◆ **Extracted entries**

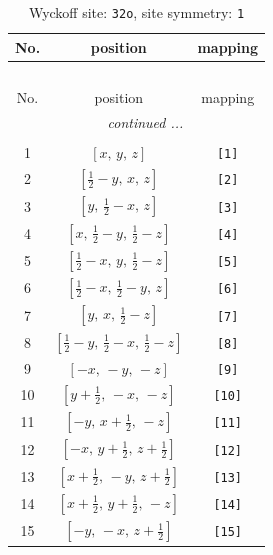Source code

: \documentclass[fleqn,8pt]{jsarticle}
\begin{document}
\renewcommand{\arraystretch}{1.2}
\begin{longtable}{ccc}
\caption{Wyckoff site: {\tt 32o}, site symmetry: {\tt 1}}
 \\
 \hline \hline
No. & position & mapping \\ \hline \endfirsthead

\multicolumn{2}{l}{\tablename\ \thetable{}} \\
 \hline \hline
No. & position & mapping \\ \hline \endhead

 \hline \hline
\multicolumn{2}{r}{\footnotesize\it continued ...} \\ \endfoot

 \hline \hline
\multicolumn{2}{r}{} \\ \endlastfoot

1 & $\left[ x,\, y,\, z \right]$ & {\tt [1]} \\ \hline
2 & $\left[ \frac{1}{2} - y,\, x,\, z \right]$ & {\tt [2]} \\ \hline
3 & $\left[ y,\, \frac{1}{2} - x,\, z \right]$ & {\tt [3]} \\ \hline
4 & $\left[ x,\, \frac{1}{2} - y,\, \frac{1}{2} - z \right]$ & {\tt [4]} \\ \hline
5 & $\left[ \frac{1}{2} - x,\, y,\, \frac{1}{2} - z \right]$ & {\tt [5]} \\ \hline
6 & $\left[ \frac{1}{2} - x,\, \frac{1}{2} - y,\, z \right]$ & {\tt [6]} \\ \hline
7 & $\left[ y,\, x,\, \frac{1}{2} - z \right]$ & {\tt [7]} \\ \hline
8 & $\left[ \frac{1}{2} - y,\, \frac{1}{2} - x,\, \frac{1}{2} - z \right]$ & {\tt [8]} \\ \hline
9 & $\left[ - x,\, - y,\, - z \right]$ & {\tt [9]} \\ \hline
10 & $\left[ y + \frac{1}{2},\, - x,\, - z \right]$ & {\tt [10]} \\ \hline
11 & $\left[ - y,\, x + \frac{1}{2},\, - z \right]$ & {\tt [11]} \\ \hline
12 & $\left[ - x,\, y + \frac{1}{2},\, z + \frac{1}{2} \right]$ & {\tt [12]} \\ \hline
13 & $\left[ x + \frac{1}{2},\, - y,\, z + \frac{1}{2} \right]$ & {\tt [13]} \\ \hline
14 & $\left[ x + \frac{1}{2},\, y + \frac{1}{2},\, - z \right]$ & {\tt [14]} \\ \hline
15 & $\left[ - y,\, - x,\, z + \frac{1}{2} \right]$ & {\tt [15]} \\ \hline

\end{longtable}
\end{document}
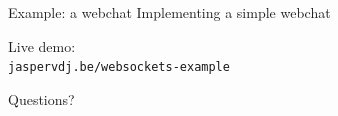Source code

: \documentclass[20pt]{beamer}
\newcommand{\vspaced}{
    \vspace{5mm}
}
\begin{document}
\begin{frame}[fragile]{Example: a webchat}
    Implementing a simple webchat \\
    \vspaced
    Live demo: \\
    \small{\verb#jaspervdj.be/websockets-example#}
\end{frame}


\begin{frame}[plain]
    \begin{center}
    \huge{Questions?}
    \end{center}
\end{frame}

\end{document}
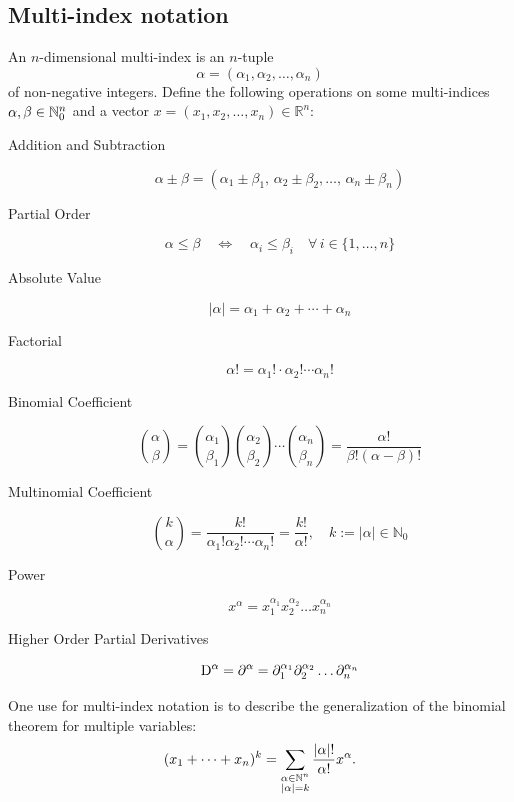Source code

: \documentclass[11pt,a4paper]{article}
\begin{document}
\subsection{Multi-index notation}
An $n$-dimensional multi-index is an $n$-tuple
\[
  \alpha = (\alpha_{1},\alpha_{2},\ldots,\alpha_{n})
\]
of non-negative integers. Define the following operations on some
multi-indices $\alpha ,\beta \in \N_{0}^{n}$ and a vector
$x=(x_{1},x_{2},\ldots ,x_{n})\in \mathbb {R} ^{n}$:
\begin{description}
  \item[Addition and Subtraction] 
  \[
    \alpha \pm \beta =
    (\alpha _{1}\pm \beta _{1},\,\alpha _{2}\pm 
    \beta _{2},\ldots ,\,\alpha _{n}\pm \beta _{n})
  \]
  \item[Partial Order] 
  \[
    \alpha \leq \beta \quad \Leftrightarrow \quad 
    \alpha _{i}\leq \beta _{i}\quad \forall \,i\in \{1,\ldots ,n\}
  \]
  \item[Absolute Value] 
  \[
    |\alpha |=\alpha _{1}+\alpha _{2}+\cdots +\alpha _{n}
  \]
  \item[Factorial] 
  \[
    \alpha !=\alpha _{1}!\cdot \alpha _{2}!\cdots \alpha _{n}!
  \]
  \item[Binomial Coefficient] 
  \[
    {\binom {\alpha}{\beta}} = 
    {\binom {\alpha_{1}}{\beta_{1}}}
    {\binom {\alpha_{2}}{\beta_{2}}}\cdots 
    {\binom {\alpha_{n}}{\beta_{n}}} = 
    {\frac {\alpha!}{\beta! (\alpha-\beta)!}}
  \]
  \item[Multinomial Coefficient] 
  \[
    {\binom {k}{\alpha}} = 
    {\frac {k!}{\alpha_{1}!\alpha_{2}! \cdots \alpha_{n}!}} = 
    {\frac {k!}{\alpha!}}, 
    \quad k:=|\alpha |\in \mathbb {N}_{0}
  \]
  \item[Power] 
  \[
    x^{\alpha} = 
    x_{1}^{\alpha_{1}}x_{2}^{\alpha_{2}}\ldots x_{n}^{\alpha_{n}}
  \]
  \item[Higher Order Partial Derivatives] 
  \[
    \Dif^{\alpha} =
    \partial^{\alpha} = 
    \partial_{1}^{\alpha_{1}}
    \partial_{2}^{\alpha_{2}} \dots 
    \partial_{n}^{\alpha_{n}}
  \]
\end{description}

\begin{remark}
  One use for multi-index notation is to describe the
  generalization of the binomial theorem for multiple variables:
  \[
    (x_1 + \cdots + x_n)^k =
    \sum_{\substack{\alpha \in \N^n \\ |\alpha| = k}}
    \frac{|\alpha|!}{\alpha!} x^{\alpha}.
  \]
\end{remark}
\end{document}
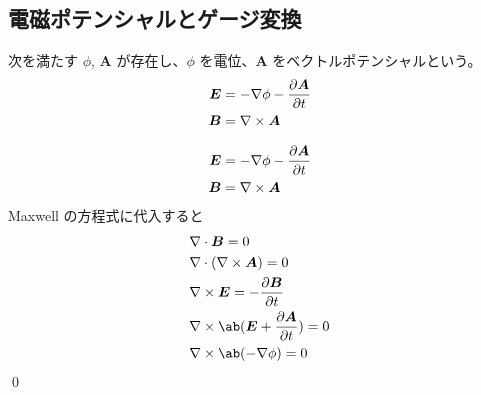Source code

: \documentclass[uplatex,dvipdfmx,a4paper,11pt]{jlreq}
\makeatletter
\newcommand{\EE}{\bm{E}}
\newcommand{\BB}{\bm{B}}
\renewcommand{\AA}{\bm{A}}
\newcommand{\vnabla}{\mathbf{\nabla}}
\theoremstyle{definition}
\renewenvironment{proof}[1][\proofname]{\par
  \normalfont
  \topsep6\p@\@plus6\p@ \trivlist
  \item[\hskip\labelsep{\bfseries #1}\@addpunct{\bfseries}]\ignorespaces\quad\par
}{%
  \qed\endtrivlist\@endpefalse
}
\renewcommand\proofname{証明}
\makeatother
\begin{document}
\subsection{電磁ポテンシャルとゲージ変換}
\begin{theorem}[電位とベクトルポテンシャル]
  次を満たす $\phi$, $\AA$ が存在し、$\phi$ を電位、$\AA$ をベクトルポテンシャルという。
  \begin{align}
    \EE & = - \vnabla\phi - \diffp{\AA}{t} \\
    \BB & = \vnabla\times\AA
  \end{align}
\end{theorem}
\begin{proof}
  \begin{align}
    \EE & = - \vnabla\phi - \diffp{\AA}{t} \\
    \BB & = \vnabla\times\AA
  \end{align}
  Maxwell の方程式に代入すると
  \begin{align}
     & \vnabla\cdot\BB = 0                        \\
     & \vnabla\cdot(\vnabla\times\AA) = 0         \\
     & \vnabla\times\EE = -\diffp{\BB}{t}         \\
     & \vnabla\times\ab(\EE + \diffp{\AA}{t}) = 0 \\
     & \vnabla\times\ab(-\vnabla\phi) = 0
  \end{align}
\end{proof}
\end{document}
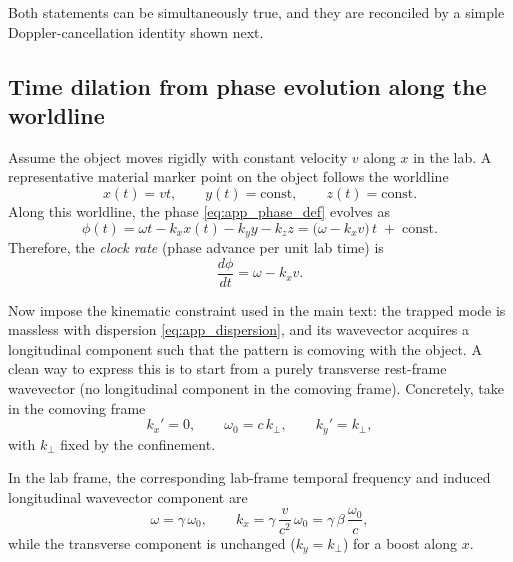 \documentclass[11pt]{article}
\begin{document}
Both statements can be simultaneously true, and they are reconciled by a simple
Doppler-cancellation identity shown next.

\subsection{Time dilation from phase evolution along the worldline}
\label{app:standing_wave_time_dilation}

Assume the object moves rigidly with constant velocity $v$ along $x$ in the lab.
A representative material marker point on the object follows the worldline
\begin{equation}
x(t)=v t,\qquad y(t)=\text{const},\qquad z(t)=\text{const}.
\label{eq:app_worldline}
\end{equation}
Along this worldline, the phase \eqref{eq:app_phase_def} evolves as
\begin{equation}
\phi(t) = \omega t - k_x x(t) - k_y y - k_z z
= \big(\omega - k_x v\big)\,t \;+\; \text{const}.
\label{eq:app_phase_along_worldline}
\end{equation}
Therefore, the \emph{clock rate} (phase advance per unit lab time) is
\begin{equation}
\frac{d\phi}{dt} = \omega - k_x v.
\label{eq:app_phase_rate_dt}
\end{equation}

Now impose the kinematic constraint used in the main text: the trapped mode is
massless with dispersion \eqref{eq:app_dispersion}, and its wavevector acquires
a longitudinal component such that the pattern is comoving with the object.
A clean way to express this is to start from a purely transverse rest-frame
wavevector (no longitudinal component in the comoving frame). Concretely, take
in the comoving frame
\begin{equation}
k_x' = 0,\qquad \omega_0 = c\,k_\perp,\qquad k_y' = k_\perp,
\label{eq:app_rest_frame_transverse_mode}
\end{equation}
with $k_\perp$ fixed by the confinement.

In the lab frame, the corresponding lab-frame temporal frequency and induced
longitudinal wavevector component are
\begin{equation}
\omega = \gamma\,\omega_0,
\qquad
k_x = \gamma\,\frac{v}{c^2}\,\omega_0
= \gamma\,\beta\,\frac{\omega_0}{c},
\label{eq:app_boosted_components}
\end{equation}
while the transverse component is unchanged ($k_y=k_\perp$) for a boost along
$x$.
\end{document}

◆ **The problem**
The required output is the stretch of entries above from the line containing "No. & position & mapping \\ \hline \endhead" through the line containing "9 & $\left[ - x,\, - y,\, - z", reproduced exactly.

◆ **Written solution**
No. & position & mapping \\ \hline \endhead

 \hline \hline
\multicolumn{2}{r}{\footnotesize\it continued ...} \\ \endfoot

 \hline \hline
\multicolumn{2}{r}{} \\ \endlastfoot

1 & $\left[ x,\, y,\, z \right]$ & {\tt [1]} \\ \hline
2 & $\left[ \frac{1}{2} - y,\, x,\, z \right]$ & {\tt [2]} \\ \hline
3 & $\left[ y,\, \frac{1}{2} - x,\, z \right]$ & {\tt [3]} \\ \hline
4 & $\left[ x,\, \frac{1}{2} - y,\, \frac{1}{2} - z \right]$ & {\tt [4]} \\ \hline
5 & $\left[ \frac{1}{2} - x,\, y,\, \frac{1}{2} - z \right]$ & {\tt [5]} \\ \hline
6 & $\left[ \frac{1}{2} - x,\, \frac{1}{2} - y,\, z \right]$ & {\tt [6]} \\ \hline
7 & $\left[ y,\, x,\, \frac{1}{2} - z \right]$ & {\tt [7]} \\ \hline
8 & $\left[ \frac{1}{2} - y,\, \frac{1}{2} - x,\, \frac{1}{2} - z \right]$ & {\tt [8]} \\ \hline
9 & $\left[ - x,\, - y,\, - z \right]$ & {\tt [9]} \\ \hline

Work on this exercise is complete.